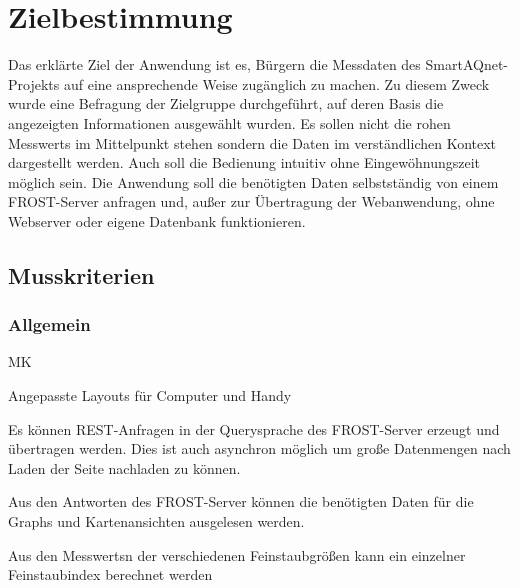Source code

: \section{Zielbestimmung}
Das erklärte Ziel der Anwendung ist es, Bürgern die Messdaten des \gls{SmartAQnet}-Projekts auf eine ansprechende Weise zugänglich zu machen.
Zu diesem Zweck wurde eine Befragung der Zielgruppe durchgeführt, auf deren Basis die angezeigten Informationen ausgewählt wurden.
Es sollen nicht die rohen \glspl{Messwert} im Mittelpunkt stehen sondern die Daten im verständlichen Kontext dargestellt werden.
Auch soll die Bedienung intuitiv ohne Eingewöhnungszeit möglich sein.
Die Anwendung soll die benötigten Daten selbstständig von einem \gls{FROST-Server} anfragen und, außer zur Übertragung der \gls{Webanwendung}, ohne \gls{Webserver} oder eigene Datenbank funktionieren.

\subsection{Musskriterien}
\setcounter{counter}{10}

\subsubsection*{Allgemein}
\begin{Kriterien}{MK}

	\item Angepasste Layouts für Computer und \gls{Handy}
	
	\item Es können REST-Anfragen in der \gls{Querysprache} des \gls{FROST-Server} erzeugt und übertragen werden.
		Dies ist auch asynchron möglich um große Datenmengen nach Laden der Seite nachladen zu können.
	
	\item Aus den Antworten des \gls{FROST-Server} können die benötigten Daten für die \glspl{Graph} und Kartenansichten ausgelesen werden.
	
	\item Aus den \glspl{Messwert}n der verschiedenen Feinstaubgrößen kann ein einzelner \gls{Feinstaubindex} berechnet werden
\end{Kriterien}

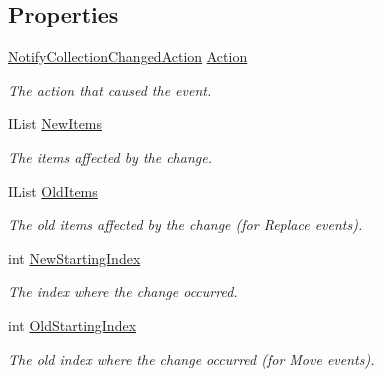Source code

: \subsection*{Properties}
\begin{DoxyCompactItemize}
\item 
\hyperlink{namespace_system_1_1_collections_1_1_specialized_a7e21ea761562ed22011c3120bbb31123}{Notify\+Collection\+Changed\+Action} \hyperlink{class_system_1_1_collections_1_1_specialized_1_1_notify_collection_changed_event_args_ac805867c04d88969bdba0c0905b5486f}{Action}
\begin{DoxyCompactList}\small\item\em The action that caused the event. \end{DoxyCompactList}\item 
I\+List \hyperlink{class_system_1_1_collections_1_1_specialized_1_1_notify_collection_changed_event_args_a457ce8aa87c1088522f53377de25c160}{New\+Items}
\begin{DoxyCompactList}\small\item\em The items affected by the change. \end{DoxyCompactList}\item 
I\+List \hyperlink{class_system_1_1_collections_1_1_specialized_1_1_notify_collection_changed_event_args_addba7c22cf95e7f58444407e0a754932}{Old\+Items}
\begin{DoxyCompactList}\small\item\em The old items affected by the change (for Replace events). \end{DoxyCompactList}\item 
int \hyperlink{class_system_1_1_collections_1_1_specialized_1_1_notify_collection_changed_event_args_a63064da54a35c69e12131b8f3528de25}{New\+Starting\+Index}
\begin{DoxyCompactList}\small\item\em The index where the change occurred. \end{DoxyCompactList}\item 
int \hyperlink{class_system_1_1_collections_1_1_specialized_1_1_notify_collection_changed_event_args_a02c502aab049e59093e5abab2aa587ad}{Old\+Starting\+Index}
\begin{DoxyCompactList}\small\item\em The old index where the change occurred (for Move events). \end{DoxyCompactList}\end{DoxyCompactItemize}


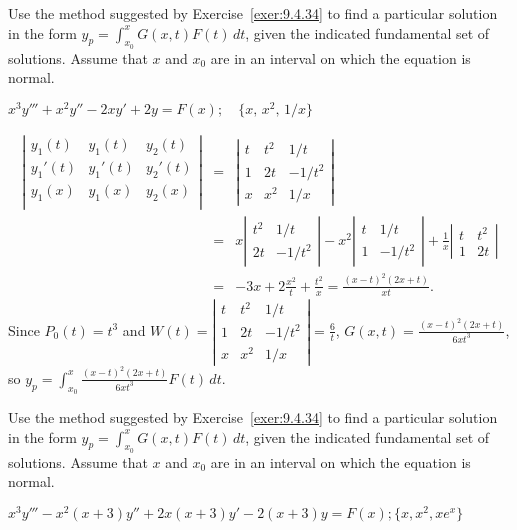 \documentclass{ximera}
\begin{document}
\begin{problem}\label{exer:9.4.36}
Use the method suggested by Exercise~\ref{exer:9.4.34} to find a particular solution in the form
$y_p=\int_{x_0}^x G(x,t)F(t)\,dt$, given the indicated fundamental set of solutions.  Assume that $x$ and $x_0$ are in an interval on which
the equation is normal.

$x^3y'''+x^2y''-2xy'+2y=F(x); \quad \{x,\,x^2,\,1/x\}$

\begin{solution}
\begin{eqnarray*}
\left|\begin{array}{ccc}
y_1(t)&y_1(t)&y_2(t)\\
y_1'(t)&y_1'(t)&y_2'(t)\\
y_1(x)&y_1(x)&y_2(x)\\
\end{array}\right| &=&
\left|\begin{array}{cccc}
t&t^2&1/t\\
1&2t&-1/t^2\\
x&x^2&1/x
\end{array}\right|\\
&=&
x\left|\begin{array}{cccc}t^2&1/t\\2t&-1/t^2\end{array}\right|
-x^2\left|\begin{array}{cccc}t&1/t\\1&-1/t^2\end{array}\right|
+\frac{1}{x}\left|\begin{array}{cccc}t&t^2\\1&2t\end{array}\right|\\
&=&-3x+2\frac{x^2}{t}+\frac{t^2}{x}=\frac{(x-t)^2(2x+t)}{xt}.
\end{eqnarray*}
Since $P_0(t)=t^3$ and
$W(t)=\left|\begin{array}{ccc}
t&t^2&1/t\\
1&2t&-1/t^2\\
x&x^2&1/x
\end{array}\right|=\frac{6}{t}$,
$G(x,t)=\frac{(x-t)^2(2x+t)}{6xt^3}$,
so
$y_p={\int_{x_0}^x \frac{(x-t)^2(2x+t)}{6xt^3}
F(t)\,dt}$.
\end{solution}
\end{problem}

\begin{problem}\label{exer:9.4.37}
Use the method suggested by Exercise~\ref{exer:9.4.34} to find a particular solution in the form
$y_p=\int_{x_0}^x G(x,t)F(t)\,dt$, given the indicated fundamental set of solutions.  Assume that $x$ and $x_0$ are in an interval on which
the equation is normal.

$x^3y'''-x^2(x+3)y''+2x(x+3)y'-2(x+3)y=F(x); \{x,x^2,xe^x\}$
\end{problem}
\end{document}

_ _ _ _ _ _ _

- _Task requirements_
Pull out all lines of the data with the string "werden".

- _Answer box_
Es sollen nicht die rohen \glspl{Messwert} im Mittelpunkt stehen sondern die Daten im verständlichen Kontext dargestellt werden.
	\item Es können REST-Anfragen in der \gls{Querysprache} des \gls{FROST-Server} erzeugt und übertragen werden.
	\item Aus den Antworten des \gls{FROST-Server} können die benötigten Daten für die \glspl{Graph} und Kartenansichten ausgelesen werden.
	\item Aus den \glspl{Messwert}n der verschiedenen Feinstaubgrößen kann ein einzelner \gls{Feinstaubindex} berechnet werden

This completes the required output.